The Stolen Name

- A Serialized Novel -

 
A man learns that his name has been used by someone else and sets out to find the man who stole his name and help those whom the imposter betrayed.
 

Author’s Note: Robert is a good guy, all things considered.

Remember that this is part of the pick a serial (yes, you can pick both, details here,) so leave a comment in some way if you want more.


Determined to Travel

Dear heaven. She was pregnant.

Robert sat down in the nearest chair, feeling rather like being gassed might have been merciful. He should have died several times over in that great bloodbath, but he was left alive for this? What had he done? He knew that he had not hurt that woman, no.
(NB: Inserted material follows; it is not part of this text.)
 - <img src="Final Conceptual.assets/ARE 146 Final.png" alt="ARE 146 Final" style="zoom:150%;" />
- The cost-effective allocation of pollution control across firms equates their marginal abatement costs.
Someone stole his name, and having done so, they had betrayed her, using everything he was to do it. At least if he’d been dead in the war, she’d have some comfort in being his widow, perhaps even taken in by his family or paid off, but now? What did she have?

Her marriage could not be legal, and without that…
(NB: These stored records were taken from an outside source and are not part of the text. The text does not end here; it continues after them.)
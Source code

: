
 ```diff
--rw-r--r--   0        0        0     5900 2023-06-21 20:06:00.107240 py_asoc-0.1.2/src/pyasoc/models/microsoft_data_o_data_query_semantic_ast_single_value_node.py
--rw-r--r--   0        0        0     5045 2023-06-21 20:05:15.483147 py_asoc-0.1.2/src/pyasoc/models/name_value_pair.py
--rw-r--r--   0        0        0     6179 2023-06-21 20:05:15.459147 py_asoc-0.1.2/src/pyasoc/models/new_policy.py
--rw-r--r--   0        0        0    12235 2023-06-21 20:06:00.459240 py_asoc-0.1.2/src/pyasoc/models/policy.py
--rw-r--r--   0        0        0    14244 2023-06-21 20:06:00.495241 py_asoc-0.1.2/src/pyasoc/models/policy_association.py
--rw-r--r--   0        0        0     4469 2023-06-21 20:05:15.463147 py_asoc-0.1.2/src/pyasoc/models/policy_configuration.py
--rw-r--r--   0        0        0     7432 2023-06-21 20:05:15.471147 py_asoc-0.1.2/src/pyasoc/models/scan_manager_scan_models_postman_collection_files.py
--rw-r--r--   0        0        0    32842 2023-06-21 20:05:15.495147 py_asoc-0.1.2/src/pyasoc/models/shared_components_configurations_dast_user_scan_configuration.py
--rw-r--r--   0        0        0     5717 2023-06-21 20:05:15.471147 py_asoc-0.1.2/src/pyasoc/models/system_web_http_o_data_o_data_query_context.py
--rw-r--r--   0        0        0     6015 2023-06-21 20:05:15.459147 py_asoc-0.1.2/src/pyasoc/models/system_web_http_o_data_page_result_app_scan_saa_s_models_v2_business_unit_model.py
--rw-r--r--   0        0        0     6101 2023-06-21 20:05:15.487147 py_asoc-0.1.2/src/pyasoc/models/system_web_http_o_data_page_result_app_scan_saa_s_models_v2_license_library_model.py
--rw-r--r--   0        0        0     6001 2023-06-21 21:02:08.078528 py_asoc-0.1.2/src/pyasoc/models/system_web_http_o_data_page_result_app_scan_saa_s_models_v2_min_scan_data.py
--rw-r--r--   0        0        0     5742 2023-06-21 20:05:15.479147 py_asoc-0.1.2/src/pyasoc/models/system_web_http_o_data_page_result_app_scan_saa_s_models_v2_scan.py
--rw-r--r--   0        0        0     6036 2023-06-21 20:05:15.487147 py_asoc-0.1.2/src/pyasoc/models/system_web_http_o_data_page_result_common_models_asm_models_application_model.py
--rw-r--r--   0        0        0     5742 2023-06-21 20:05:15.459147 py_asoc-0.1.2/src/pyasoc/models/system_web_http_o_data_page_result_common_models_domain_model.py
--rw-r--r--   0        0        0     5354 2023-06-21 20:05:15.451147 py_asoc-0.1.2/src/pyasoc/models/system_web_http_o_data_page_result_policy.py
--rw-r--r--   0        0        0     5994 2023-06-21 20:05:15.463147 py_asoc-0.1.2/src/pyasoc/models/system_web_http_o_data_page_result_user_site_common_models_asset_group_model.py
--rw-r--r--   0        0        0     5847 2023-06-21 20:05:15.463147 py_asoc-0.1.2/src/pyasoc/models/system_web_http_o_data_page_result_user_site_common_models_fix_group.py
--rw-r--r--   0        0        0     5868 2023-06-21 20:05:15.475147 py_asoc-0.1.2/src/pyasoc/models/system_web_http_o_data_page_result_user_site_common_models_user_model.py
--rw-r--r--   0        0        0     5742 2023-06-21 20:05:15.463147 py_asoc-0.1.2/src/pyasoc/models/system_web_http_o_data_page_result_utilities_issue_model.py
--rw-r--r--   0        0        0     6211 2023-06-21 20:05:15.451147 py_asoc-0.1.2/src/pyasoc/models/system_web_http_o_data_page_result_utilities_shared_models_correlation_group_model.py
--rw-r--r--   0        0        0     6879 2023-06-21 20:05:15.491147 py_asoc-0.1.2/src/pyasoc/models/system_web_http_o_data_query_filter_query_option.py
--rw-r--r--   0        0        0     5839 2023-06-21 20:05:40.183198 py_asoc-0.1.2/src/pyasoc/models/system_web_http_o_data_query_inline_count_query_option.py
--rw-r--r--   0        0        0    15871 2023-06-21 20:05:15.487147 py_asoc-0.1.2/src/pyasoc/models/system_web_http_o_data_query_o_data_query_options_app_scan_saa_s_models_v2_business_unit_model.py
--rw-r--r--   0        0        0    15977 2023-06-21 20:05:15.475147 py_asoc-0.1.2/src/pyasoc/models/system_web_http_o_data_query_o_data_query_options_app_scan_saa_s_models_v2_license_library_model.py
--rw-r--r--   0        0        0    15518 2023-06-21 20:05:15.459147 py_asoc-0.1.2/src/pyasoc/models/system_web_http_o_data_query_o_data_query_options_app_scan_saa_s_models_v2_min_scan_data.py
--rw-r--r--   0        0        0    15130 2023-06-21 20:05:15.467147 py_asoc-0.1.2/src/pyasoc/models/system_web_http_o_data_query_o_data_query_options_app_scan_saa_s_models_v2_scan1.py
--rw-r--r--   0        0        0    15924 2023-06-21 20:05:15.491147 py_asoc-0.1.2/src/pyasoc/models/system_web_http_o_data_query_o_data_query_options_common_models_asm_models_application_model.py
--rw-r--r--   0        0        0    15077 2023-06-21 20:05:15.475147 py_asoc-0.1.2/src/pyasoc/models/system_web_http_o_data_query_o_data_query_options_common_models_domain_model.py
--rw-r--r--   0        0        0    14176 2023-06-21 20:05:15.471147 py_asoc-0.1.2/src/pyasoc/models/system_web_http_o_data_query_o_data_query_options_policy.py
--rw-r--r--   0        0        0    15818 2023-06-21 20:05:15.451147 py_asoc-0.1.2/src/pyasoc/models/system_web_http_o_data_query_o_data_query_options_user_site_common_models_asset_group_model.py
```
He grimaced. He would find the man who had abused his name—and her—and he would make them pay for this. He did not care what anyone else thought. This was a crime. It should be dealt with as one, not belittled or ignored. He did not see how anyone could dismiss this—or her—the way his father did.

Then again, his father was a very self-important man who did not seem to think anyone’s opinions or even their lives mattered except when it related to his, and even then not so much. RJ Winston was a curmudgeon at best, and at worst… Well, that was not a thing any son should think about his father. If he was honest, though, he thought that about the man more days than not.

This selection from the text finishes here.